Reproducibility Variable Result LLM Response
Research Type Experimental Experiments with two real-world time series data sets, including univariate and multivariate time series, offer insight into the design properties of the proposed ensemble frameworks and demonstrate that the proposed frameworks are capable of outperforming both baselines and the state-of-the-art methods.
Researcher Affiliation Academia Tung Kieu , Bin Yang , Chenjuan Guo and Christian S. Jensen Department of Computer Science, Aalborg University, Denmark {tungkvt, byang, cguo, csj}@cs.aau.dk
Pseudocode No The paper does not contain any clearly labeled pseudocode or algorithm blocks.
Open Source Code Yes The source code is available at https://github.com/tungk/OED.
Open Datasets Yes We use two real-world time series repositories, the univariate time series repository Numenta Anomaly Benchmark (NAB) and the multivariate time series repository Electrocardiography (ECG). https://github.com/numenta/NAB http://www.cs.ucr.edu/~eamonn/discords/ECG_data.zip/
Dataset Splits No The paper mentions 'training' and 'evaluating accuracy' but does not specify explicit training, validation, and test dataset splits (e.g., percentages or counts).

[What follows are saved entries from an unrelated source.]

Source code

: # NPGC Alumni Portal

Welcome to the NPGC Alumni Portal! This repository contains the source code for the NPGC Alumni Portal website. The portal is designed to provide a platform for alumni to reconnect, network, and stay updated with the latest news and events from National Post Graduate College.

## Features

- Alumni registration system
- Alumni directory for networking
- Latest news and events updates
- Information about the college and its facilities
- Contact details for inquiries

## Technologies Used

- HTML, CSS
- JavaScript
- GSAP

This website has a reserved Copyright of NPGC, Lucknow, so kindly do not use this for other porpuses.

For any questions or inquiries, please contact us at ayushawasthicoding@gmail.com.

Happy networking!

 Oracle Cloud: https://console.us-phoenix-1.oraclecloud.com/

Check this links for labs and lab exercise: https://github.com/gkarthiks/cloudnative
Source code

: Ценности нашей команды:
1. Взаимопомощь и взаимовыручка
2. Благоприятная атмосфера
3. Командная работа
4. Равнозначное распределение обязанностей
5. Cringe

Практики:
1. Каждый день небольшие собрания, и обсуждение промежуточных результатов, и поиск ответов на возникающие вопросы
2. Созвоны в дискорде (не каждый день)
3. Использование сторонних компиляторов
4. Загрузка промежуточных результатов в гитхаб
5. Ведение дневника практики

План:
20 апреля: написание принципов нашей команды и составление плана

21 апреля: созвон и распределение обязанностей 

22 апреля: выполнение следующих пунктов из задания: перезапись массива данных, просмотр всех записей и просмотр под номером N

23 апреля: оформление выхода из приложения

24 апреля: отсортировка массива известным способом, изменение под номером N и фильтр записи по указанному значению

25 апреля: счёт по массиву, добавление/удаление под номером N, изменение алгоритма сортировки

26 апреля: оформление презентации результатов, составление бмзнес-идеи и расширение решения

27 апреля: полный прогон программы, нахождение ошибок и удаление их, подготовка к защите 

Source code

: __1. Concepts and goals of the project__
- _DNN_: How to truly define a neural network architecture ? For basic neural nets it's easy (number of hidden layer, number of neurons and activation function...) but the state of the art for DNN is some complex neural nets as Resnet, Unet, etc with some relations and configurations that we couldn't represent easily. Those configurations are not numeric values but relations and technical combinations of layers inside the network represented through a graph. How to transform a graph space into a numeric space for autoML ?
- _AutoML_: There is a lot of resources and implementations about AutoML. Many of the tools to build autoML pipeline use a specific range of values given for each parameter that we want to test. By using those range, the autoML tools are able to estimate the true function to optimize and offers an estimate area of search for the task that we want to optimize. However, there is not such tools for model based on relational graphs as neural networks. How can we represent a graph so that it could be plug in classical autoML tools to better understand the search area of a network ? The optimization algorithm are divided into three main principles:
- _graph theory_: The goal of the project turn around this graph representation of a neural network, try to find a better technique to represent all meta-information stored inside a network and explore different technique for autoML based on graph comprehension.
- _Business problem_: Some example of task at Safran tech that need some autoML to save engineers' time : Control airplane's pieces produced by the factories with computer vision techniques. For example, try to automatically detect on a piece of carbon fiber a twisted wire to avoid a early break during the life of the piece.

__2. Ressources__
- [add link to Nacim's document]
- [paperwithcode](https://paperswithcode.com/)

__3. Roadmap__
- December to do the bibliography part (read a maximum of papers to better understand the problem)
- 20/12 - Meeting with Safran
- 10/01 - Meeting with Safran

Hardware Specification Yes Experiments are performed on a Linux workstation with dual 12-core Xeon E5 CPUs, 64 GB RAM, and 2 K40M GPUs.
Software Dependencies Yes All algorithms are implemented in Python 3.5. Methods IF and SF and the deep learning methods, i.e., CNN, LSTM, and RSCN, are implemented using Tensor Flow 1.4.0, while the remaining methods, i.e., LOF, SVM, ISF, and MP are implemented using Scikit-learn 1.19.
Experiment Setup Yes For all deep learning based methods, we use Adadelta [Zeiler, 2012] as the optimizer, and we set their learning rates to 10-3. For the proposed ensemble frameworks, we use an LSTM unit and tanh as the functions f and f in Equation 5; we set the number of hidden LSTM units to 8; we set the default number of autoencoders N to 40, and we also study the effect of varying N from 10 to 40; and we set λ to 0.005. We randomly vary the skip connection jump step size L from 1 to 10, and we randomly choose the sparse weight vector wt.